The vast majority are showing a status of TIME_WAIT, a dozen or so in
ESTABLISHED and one (I think) in FIN_WAIT_1.

Sounds fair enough.  The ESTABLISHED ones are active both ways and able to 
transfer data; the one in FIN_WAIT_1 has been closed at one end but the other 
end's still open; and the ones in TIME_WAIT are closed but tombstoned so the 
TCP stack knows to throw away any data that arrives for them.  None of those 
are a surprise.

That's our corporate connection, so it's shared across all
users.  I can
easily run it up to 100%  it by doing a large d/l from
somewhere (I need
to plan my patch Tuesday updates to avoid trouble), so my router and
firewall have no trouble handling the full bandwidth.

Ah, OK.

However, those
are low numbers of high-throughput connections.  This app
produces large
numbers of connections, each with small amounts of data, so
it may scale differently.

It may, but I'd be a little surprised - IP is IP, and you have enough 
concurrency that latency shouldn't be a problem.
I was wondering about that. I knew total data throughput wasn't a major issue here, but wasn't sure how latency would affect it.

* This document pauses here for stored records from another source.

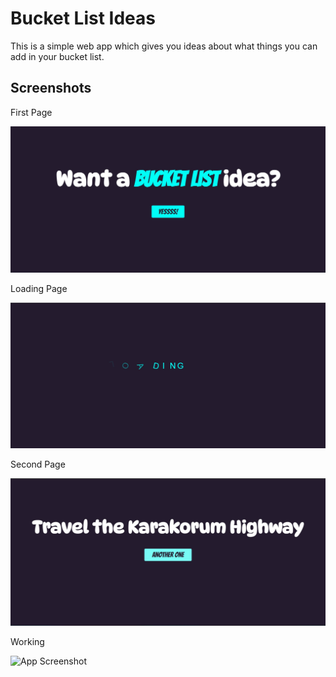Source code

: 
# Bucket List Ideas

This is a simple web app which gives you ideas about what things you can add in your bucket list.




## Screenshots

First Page

![App Screenshot](https://github.com/tarun0206/BucketListGenerator/blob/main/screenshots/firstPage.jpg?raw=true)

Loading Page

![App Screenshot](https://github.com/tarun0206/BucketListGenerator/blob/main/screenshots/loadingScreen.jpg?raw=true)

Second Page

![App Screenshot](https://github.com/tarun0206/BucketListGenerator/blob/main/screenshots/secondPage.jpg?raw=true)

Working

![App Screenshot](https://github.com/tarun0206/BucketListGenerator/blob/main/screenshots/working.gif?raw=true)


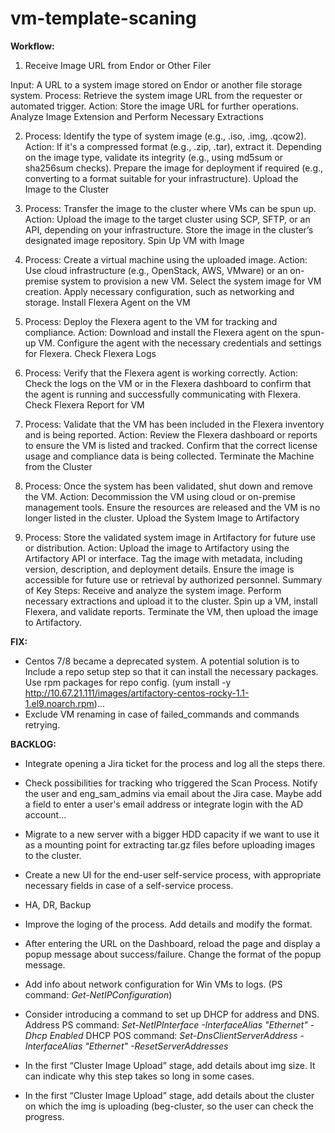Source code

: # vm-template-scaning

**Workflow:**
1. Receive Image URL from Endor or Other Filer

 Input: A URL to a system image stored on Endor or another file storage system.
 Process: Retrieve the system image URL from the requester or automated trigger.
 Action: Store the image URL for further operations.
 Analyze Image Extension and Perform Necessary Extractions

2. Process: Identify the type of system image (e.g., .iso, .img, .qcow2).
Action:
If it's a compressed format (e.g., .zip, .tar), extract it.
Depending on the image type, validate its integrity (e.g., using md5sum or sha256sum checks).
Prepare the image for deployment if required (e.g., converting to a format suitable for your infrastructure).
Upload the Image to the Cluster

3. Process: Transfer the image to the cluster where VMs can be spun up.
Action:
Upload the image to the target cluster using SCP, SFTP, or an API, depending on your infrastructure.
Store the image in the cluster’s designated image repository.
Spin Up VM with Image

4. Process: Create a virtual machine using the uploaded image.
Action:
Use cloud infrastructure (e.g., OpenStack, AWS, VMware) or an on-premise system to provision a new VM.
Select the system image for VM creation.
Apply necessary configuration, such as networking and storage.
Install Flexera Agent on the VM

5. Process: Deploy the Flexera agent to the VM for tracking and compliance.
Action:
Download and install the Flexera agent on the spun-up VM.
Configure the agent with the necessary credentials and settings for Flexera.
Check Flexera Logs

6. Process: Verify that the Flexera agent is working correctly.
Action:
Check the logs on the VM or in the Flexera dashboard to confirm that the agent is running and successfully communicating with Flexera.
Check Flexera Report for VM

7. Process: Validate that the VM has been included in the Flexera inventory and is being reported.
Action:
Review the Flexera dashboard or reports to ensure the VM is listed and tracked.
Confirm that the correct license usage and compliance data is being collected.
Terminate the Machine from the Cluster

8. Process: Once the system has been validated, shut down and remove the VM.
Action:
Decommission the VM using cloud or on-premise management tools.
Ensure the resources are released and the VM is no longer listed in the cluster.
Upload the System Image to Artifactory

9. Process: Store the validated system image in Artifactory for future use or distribution.
Action:
Upload the image to Artifactory using the Artifactory API or interface.
Tag the image with metadata, including version, description, and deployment details.
Ensure the image is accessible for future use or retrieval by authorized personnel.
Summary of Key Steps:
Receive and analyze the system image.
Perform necessary extractions and upload it to the cluster.
Spin up a VM, install Flexera, and validate reports.
Terminate the VM, then upload the image to Artifactory.


**FIX:**
 - Centos 7/8 became a deprecated system. A potential solution is to Include a repo setup step so that it can install the necessary packages. Use rpm packages for repo config. (yum install -y http://10.67.21.111/images/artifactory-centos-rocky-1.1-1.el9.noarch.rpm)...
 - Exclude VM renaming in case of failed_commands and commands retrying.


**BACKLOG:**
- Integrate opening a Jira ticket for the process and log all the steps there.
- Check possibilities for tracking who triggered the Scan Process. Notify the user and eng_sam_admins via email about the Jira case. Maybe add a field to enter a user's email address or integrate login with the AD account...
- Migrate to a new server with a bigger HDD capacity if we want to use it as a mounting point for extracting tar.gz files before uploading images to the cluster.
- Create a new UI for the end-user self-service process, with appropriate necessary fields in case of a self-service process.
- HA, DR, Backup

- Improve the loging of the process. Add details and modify the format.
- After entering the URL on the Dashboard, reload the page and display a popup message about success/failure. Change the format of the popup message.

- Add info about network configuration for Win VMs to logs. (PS command: _Get-NetIPConfiguration_)
- Consider introducing a command to set up DHCP for address and DNS. Address PS command: _Set-NetIPInterface -InterfaceAlias "Ethernet" -Dhcp Enabled_ DHCP POS command: _Set-DnsClientServerAddress -InterfaceAlias "Ethernet" -ResetServerAddresses_

- In the first “Cluster Image Upload” stage, add details about img size. It can indicate why this step takes so long in some cases. 
- In the first “Cluster Image Upload” stage, add details about the cluster on which the img is uploading (beg-cluster, so the user can check the progress.
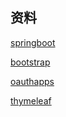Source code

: ## 资料
[springboot](https://spring.io/guides/gs/serving-web-content/)

[bootstrap](https://v3.bootcss.com/components/#navbar)

[oauthapps](https://developer.github.com/apps/building-oauth-apps/authorizing-oauth-apps/)

[thymeleaf](http://www.thymeleaf.org)
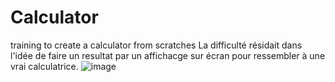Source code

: # Calculator
training to create a calculator from scratches
La difficulté résidait dans l'idée de faire un resultat par un affichacge sur écran pour ressembler à une vrai calculatrice.
![image](https://user-images.githubusercontent.com/73696101/111431529-312f5c00-86fc-11eb-8084-7b716e96afa4.png)

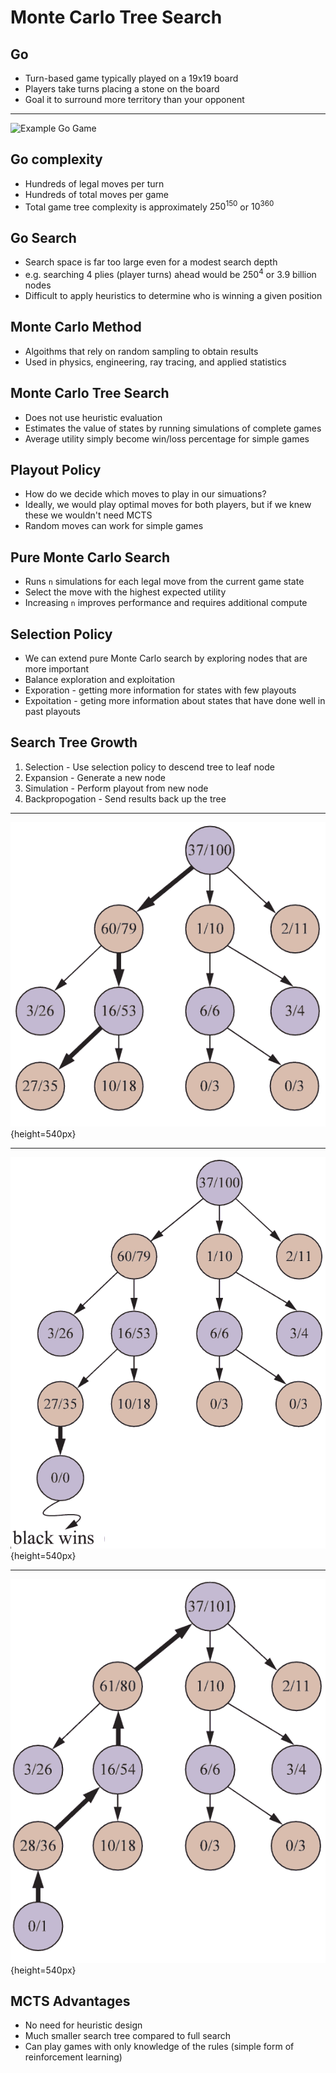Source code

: Monte Carlo Tree Search
=======================

Go
--

- Turn-based game typically played on a 19x19 board
- Players take turns placing a stone on the board
- Goal it to surround more territory than your opponent

---

![Example Go Game](https://upload.wikimedia.org/wikipedia/commons/9/9f/Fineart_vs_Golaxy.gif)

Go complexity
-------------

- Hundreds of legal moves per turn
- Hundreds of total moves per game
- Total game tree complexity is approximately ${250}^{150}$ or ${10}^{360}$

Go Search
---------

- Search space is far too large even for a modest search depth
- e.g. searching 4 plies (player turns) ahead would be ${250}^4$ or 3.9 billion nodes
- Difficult to apply heuristics to determine who is winning a given position

Monte Carlo Method
------------------

- Algoithms that rely on random sampling to obtain results
- Used in physics, engineering, ray tracing, and applied statistics

Monte Carlo Tree Search
-----------------------

- Does not use heuristic evaluation
- Estimates the value of states by running simulations of complete games
- Average utility simply become win/loss percentage for simple games

Playout Policy
--------------

- How do we decide which moves to play in our simuations?
- Ideally, we would play optimal moves for both players, but if we knew these we wouldn't need MCTS
- Random moves can work for simple games

Pure Monte Carlo Search
-----------------------

- Runs `n` simulations for each legal move from the current game state
- Select the move with the highest expected utility
- Increasing `n` improves performance and requires additional compute

Selection Policy
--------------

- We can extend pure Monte Carlo search by exploring nodes that are more important
- Balance exploration and exploitation
- Exporation - getting more information for states with few playouts
- Expoitation - geting more information about states that have done well in past playouts

Search Tree Growth
------------------

1. Selection - Use selection policy to descend tree to leaf node
2. Expansion - Generate a new node
3. Simulation - Perform playout from new node
4. Backpropogation - Send results back up the tree

---

![Selection](media/mcts-selection.png){height=540px}

---

![Expansion and Simulation](media/mcts-expansion-simulation.png){height=540px}

---

![Backpropogation](media/mcts-backprop.png){height=540px}

MCTS Advantages
---------------

- No need for heuristic design
- Much smaller search tree compared to full search
- Can play games with only knowledge of the rules (simple form of reinforcement learning)
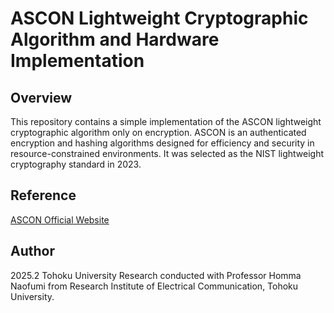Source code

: # ASCON Lightweight Cryptographic Algorithm and Hardware Implementation 

## Overview

This repository contains a simple implementation of the ASCON lightweight cryptographic algorithm only on encryption. ASCON is an authenticated encryption and hashing algorithms designed for efficiency and security in resource-constrained environments. It was selected as the NIST lightweight cryptography standard in 2023.

## Reference

[ASCON Official Website](https://ascon.isec.tugraz.at)

## Author

2025.2 Tohoku University
Research conducted with Professor Homma Naofumi from Research Institute of Electrical Communication, Tohoku University.
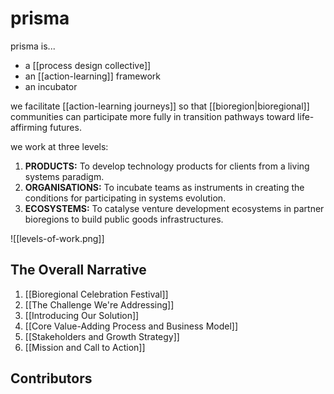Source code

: # prisma

prisma is... 

- a [[process design collective]] 
- an [[action-learning]] framework 
- an incubator 

we facilitate [[action-learning journeys]] so that [[bioregion|bioregional]] communities can participate more fully in transition pathways toward life-affirming futures.

we work at three levels:

1. **PRODUCTS:** To develop technology products for clients from a living systems paradigm.
1. **ORGANISATIONS:** To incubate teams as instruments in creating the conditions for participating in systems evolution.
1. **ECOSYSTEMS:** To catalyse venture development ecosystems in partner bioregions to build public goods infrastructures.

![[levels-of-work.png]]

## The Overall Narrative

1. [[Bioregional Celebration Festival]]
3. [[The Challenge We're Addressing]]
4. [[Introducing Our Solution]]
5. [[Core Value-Adding Process and Business Model]]
6. [[Stakeholders and Growth Strategy]]
7. [[Mission and Call to Action]]

## Contributors

<canvas id="contributionsChart"></canvas>

<script src="https://cdn.jsdelivr.net/npm/chart.js"></script>
<script>
fetch("contributions.json")
  .then(response => response.json())
  .then(data => {
    const ctx = document.getElementById('contributionsChart').getContext('2d');
    const chartData = {
      labels: data.map(entry => entry.user),
      datasets: [{
        label: 'Commits',
        data: data.map(entry => entry.commits),
        backgroundColor: 'rgba(94, 139, 222, 0.5)',
        borderColor: 'rgba(94, 139, 222, 1)',
        borderWidth: 1
      }]
    };
    new Chart(ctx, {
      type: 'bar',
      data: chartData,
      options: {
        responsive: true,
        scales: { y: { beginAtZero: true } }, 
        plugins: { legend: { display: false } }
      }
    });
  });
</script>
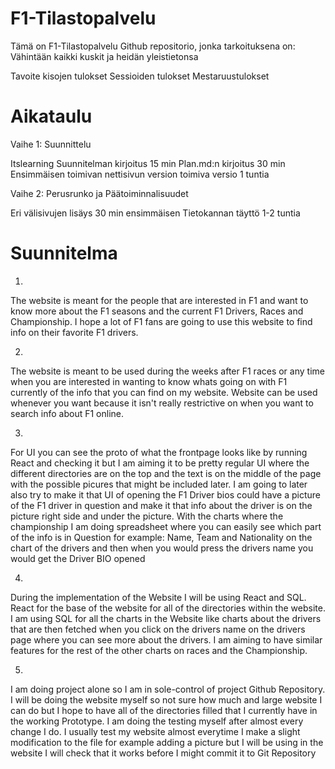 # F1-Tilastopalvelu
Tämä on F1-Tilastopalvelu Github repositorio, jonka tarkoituksena on:
Vähintään
kaikki kuskit ja heidän yleistietonsa

Tavoite
kisojen tulokset
Sessioiden tulokset
Mestaruustulokset

# Aikataulu
Vaihe 1: Suunnittelu

Itslearning Suunnitelman kirjoitus 15 min
Plan.md:n kirjoitus 30 min
Ensimmäisen toimivan nettisivun version toimiva versio 1 tuntia

Vaihe 2: Perusrunko ja Päätoiminnalisuudet

Eri välisivujen lisäys 30 min
ensimmäisen Tietokannan täyttö 1-2 tuntia

# Suunnitelma

1.
The website is meant for the people that are interested in F1 and want to know more about the F1 seasons and the current F1 Drivers, Races and Championship. I hope a lot of F1 fans are going to use this website to find info on their favorite F1 drivers.

2.
The website is meant to be used during the weeks after F1 races or any time when you are interested in wanting to know whats going on with F1 currently of the info that you can find on my website. Website can be used whenever you want because it isn't really restrictive on when you want to search info about F1 online.

3.
For UI you can see the proto of what the frontpage looks like by running React and checking it but I am aiming it to be pretty regular UI where the different directories are on the top and the text is on the middle of the page with the possible picures that might be included later. I am going to later also try to make it that UI of opening the F1 Driver bios could have a picture of the F1 driver in question and make it that info about the driver is on the picture right side and under the picture. With the charts where the championship I am doing spreadsheet where you can easily see which part of the info is in Question for example: Name, Team and Nationality on the chart of the drivers and then when you would press the drivers name you would get the Driver BIO opened

4.
During the implementation of the Website I will be using React and SQL. React for the base of the website for all of the directories within the website. I am using SQL for all the charts in the Website like charts about the drivers that are then fetched when you click on the drivers name on the drivers page where you can see more about the drivers. I am aiming to have similar features for the rest of the other charts on races and the Championship.

5.
I am doing project alone so I am in sole-control of project Github Repository. I will be doing the website myself so not sure how much and large website I can do but I hope to have all of the directories filled that I currently have in the working Prototype.
I am doing the testing myself after almost every change I do. I usually test my website almost everytime I make a slight modification to the file for example adding a picture but I will be using in the website I will check that it works before I might commit it to Git Repository
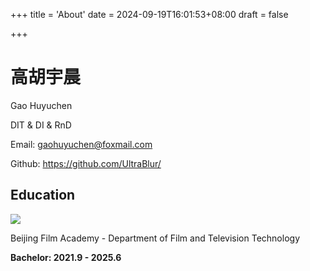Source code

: +++
title = 'About'
date = 2024-09-19T16:01:53+08:00
draft = false

+++

# 高胡宇晨
Gao Huyuchen

DIT & DI & RnD

Email: gaohuyuchen@foxmail.com

Github: https://github.com/UltraBlur/

## Education
![](/img/BFA_DFTT_Logo.png)

Beijing Film Academy - Department of Film and Television Technology

**Bachelor: 2021.9 - 2025.6**

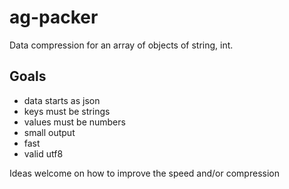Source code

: # ag-packer
Data compression for an array of objects of string, int.

Goals
-----
- data starts as json
- keys must be strings
- values must be numbers
- small output
- fast
- valid utf8

Ideas welcome on how to improve the speed and/or compression
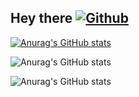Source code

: ## Hey there   [![Github](https://img.shields.io/badge/--FFFFFF?style=social&logo=github&label=Follow%20ac34)](https://github.com/ac34)

<!--stats-->
[![Anurag's GitHub stats](https://github-readme-stats.vercel.app/api?username=ac34)](https://github.com/anuraghazra/github-readme-stats&theme=react)

<!--icon-->
![Anurag's GitHub stats](https://github-readme-stats.vercel.app/api?username=ac34&show_icons=true&theme=react)

<!--languages-->
![Anurag's GitHub stats](https://github-readme-stats.vercel.app/api?username=ac34&hide=contribs,prs&theme=react)
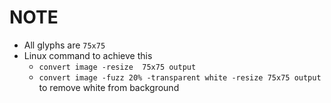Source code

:# NOTE

- All glyphs are `75x75`
- Linux command to achieve this
    * `convert image -resize  75x75 output`
    * `convert image -fuzz 20% -transparent white -resize 75x75 output` to remove white from background
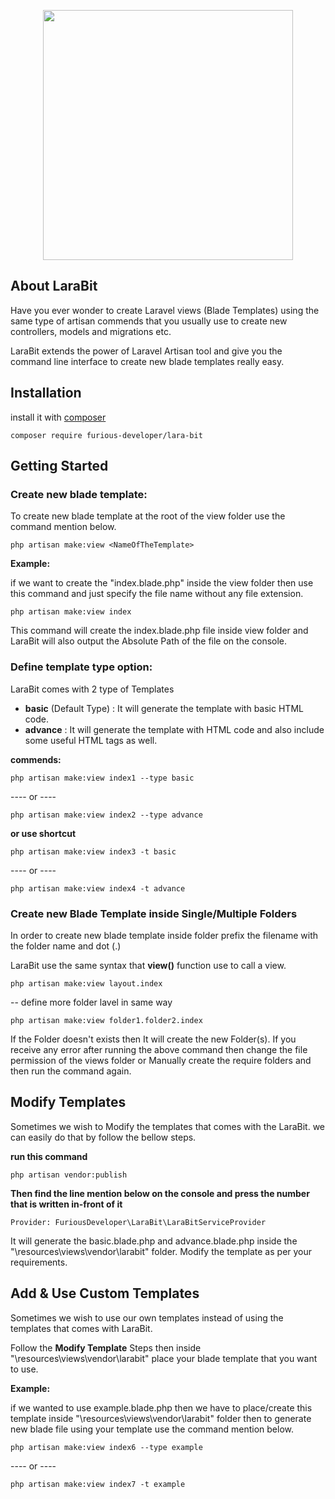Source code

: <p  align="center"><img  src="https://user-images.githubusercontent.com/36569722/136689176-8f0d31aa-f543-461c-a545-5c425231bb4e.png"  width="400"></p>

## About LaraBit

Have you ever wonder to create Laravel views (Blade Templates) using the same type of artisan commends that you usually use to create new controllers, models and migrations etc.

LaraBit extends the power of Laravel Artisan tool and give you the command line interface to create new blade templates really easy.

## Installation

install it with [composer](https://getcomposer.org/)

    composer require furious-developer/lara-bit

## Getting Started

### Create new blade template:

To create new blade template at the root of the view folder use the command mention below.

    php artisan make:view <NameOfTheTemplate>

**Example:**

if we want to create the "index.blade.php" inside the view folder then use this command and just specify the file name without any file extension.

    php artisan make:view index

This command will create the index.blade.php file inside view folder and LaraBit will also output the Absolute Path of the file on the console.

### Define template type option:

LaraBit comes with 2 type of Templates
- **basic** (Default Type) : It will generate the template with basic HTML code.
- **advance** : It will generate the template with HTML code and also include some useful HTML tags as well.

**commends:**

    php artisan make:view index1 --type basic
---- or ----

    php artisan make:view index2 --type advance

**or use shortcut**

    php artisan make:view index3 -t basic
---- or ----

    php artisan make:view index4 -t advance

### Create new Blade Template inside Single/Multiple Folders

In order to create new blade template inside folder prefix the filename with the folder name and dot (.)

LaraBit use the same syntax that **view()** function use to call a view.
  
    php artisan make:view layout.index

-- define more folder lavel in same way

    php artisan make:view folder1.folder2.index

If the Folder doesn't exists then It will create the new Folder(s). If you receive any error after running the above command then change the file permission of the views folder or Manually create the require folders and then run the command again.

## Modify Templates

Sometimes we wish to Modify the templates that comes with the LaraBit. we can easily do that by follow the bellow steps.

**run this command**

    php artisan vendor:publish

**Then find the line mention below on the console and press the number that is written in-front of it**

    Provider: FuriousDeveloper\LaraBit\LaraBitServiceProvider

It will generate the basic.blade.php and advance.blade.php inside the "\resources\views\vendor\larabit" folder. Modify the template as per your requirements.

## Add & Use Custom Templates

Sometimes we wish to use our own templates instead of using the templates that comes with LaraBit.

Follow the **Modify Template** Steps then inside "\resources\views\vendor\larabit" place your blade template that you want to use.

**Example:**

if we wanted to use example.blade.php then we have to place/create this template inside "\resources\views\vendor\larabit" folder then to generate new blade file using your template use the command mention below.

    php artisan make:view index6 --type example
---- or ----

    php artisan make:view index7 -t example



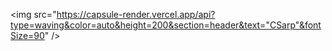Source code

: <img src="https://capsule-render.vercel.app/api?type=waving&color=auto&height=200&section=header&text="CSarp"&fontSize=90" />
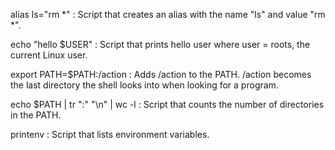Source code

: alias ls="rm *" : Script that creates an alias with the name "ls" and value "rm *".

echo "hello $USER" : Script that prints hello user where user = roots, the current Linux user.

export PATH=$PATH:/action : Adds /action to the PATH. /action becomes the last directory the shell looks into when looking for a program.

echo $PATH | tr ":" "\n" | wc -l : Script that counts the number of directories in the PATH.

printenv : Script that lists environment variables.
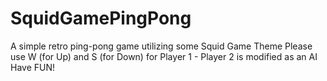 # SquidGamePingPong
A simple retro ping-pong game utilizing some Squid Game Theme
Please use W (for Up) and S (for Down) for Player 1 - Player 2 is modified as an AI
Have FUN!
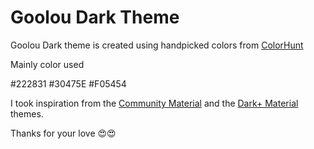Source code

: # Goolou Dark Theme

 Goolou Dark theme is created using handpicked  colors from [ColorHunt](colorhunt.co) 

Mainly color used

 #222831
 #30475E
 #F05454

 I took inspiration from the [Community Material](https://marketplace.visualstudio.com/items?itemName=Equinusocio.vsc-community-material-theme) and the [Dark+ Material](https://marketplace.visualstudio.com/items?itemName=vangware.dark-plus-material) themes.

Thanks for  your love 😍😍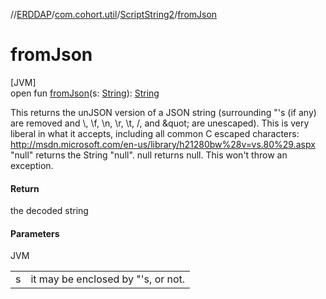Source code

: //[ERDDAP](../../../index.md)/[com.cohort.util](../index.md)/[ScriptString2](index.md)/[fromJson](from-json.md)

# fromJson

[JVM]\
open fun [fromJson](from-json.md)(s: [String](https://docs.oracle.com/en/java/javase/21/docs/api/java.base/java/lang/String.html)): [String](https://docs.oracle.com/en/java/javase/21/docs/api/java.base/java/lang/String.html)

This returns the unJSON version of a JSON string (surrounding &quot;'s (if any) are removed and \\, \f, \n, \r, \t, \/, and \&quot; are unescaped). This is very liberal in what it accepts, including all common C escaped characters: http://msdn.microsoft.com/en-us/library/h21280bw%28v=vs.80%29.aspx &quot;null&quot; returns the String &quot;null&quot;. null returns null. This won't throw an exception.

#### Return

the decoded string

#### Parameters

JVM

| | |
|---|---|
| s | it may be enclosed by &quot;'s, or not. |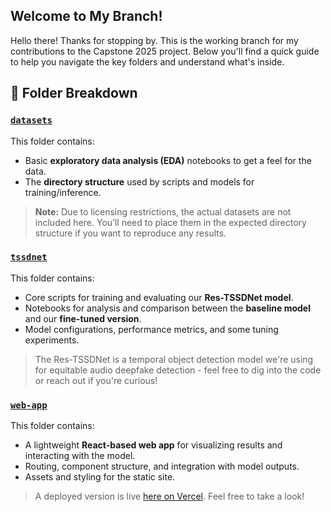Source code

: ## Welcome to My Branch!

Hello there! Thanks for stopping by. This is the working branch for my contributions to the Capstone 2025 project. Below you'll find a quick guide to help you navigate the key folders and understand what's inside.

## 📂 Folder Breakdown

### [`datasets`](https://github.com/madfields17/Capstone_2025/tree/trisha-branch/datasets)
This folder contains:
- Basic **exploratory data analysis (EDA)** notebooks to get a feel for the data.
- The **directory structure** used by scripts and models for training/inference.

> **Note:** Due to licensing restrictions, the actual datasets are not included here. You’ll need to place them in the expected directory structure if you want to reproduce any results.

### [`tssdnet`](https://github.com/madfields17/Capstone_2025/tree/trisha-branch/tssdnet)
This folder contains:
- Core scripts for training and evaluating our **Res-TSSDNet model**.
- Notebooks for analysis and comparison between the **baseline model** and our **fine-tuned version**.
- Model configurations, performance metrics, and some tuning experiments.

> The Res-TSSDNet is a temporal object detection model we're using for equitable audio deepfake detection - feel free to dig into the code or reach out if you're curious!

### [`web-app`](https://github.com/madfields17/Capstone_2025/tree/trisha-branch/web-app)
This folder contains:
- A lightweight **React-based web app** for visualizing results and interacting with the model.
- Routing, component structure, and integration with model outputs.
- Assets and styling for the static site.

> A deployed version is live [here on Vercel](https://capstone-web-app-six.vercel.app/). Feel free to take a look!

That said, if a client has multiple data items to send in rapid succession, 
does it accumulate those and batch them, or does it send each one as a 
different request?  Or does the situation never arise?
A typical client will have 2 to 5 items to send per transaction (they're actually lines from a data logger's data file), and each line is done in a separate POST request. The frequency of transactions varies widely, but typically won't exceed one every 10 or 15 seconds from any given site. As I mentioned earlier, each data line is small, 20 to 50 bytes. We had looked at batching up the transmissions before, and it's still an option. However that adds a bit of complexity to the software on both ends, though the gain would be far fewer individual requests to process. For now, we prefer the simplicity of line-by-line transmission, but if we start running into network limitations we'll probably start batching them up.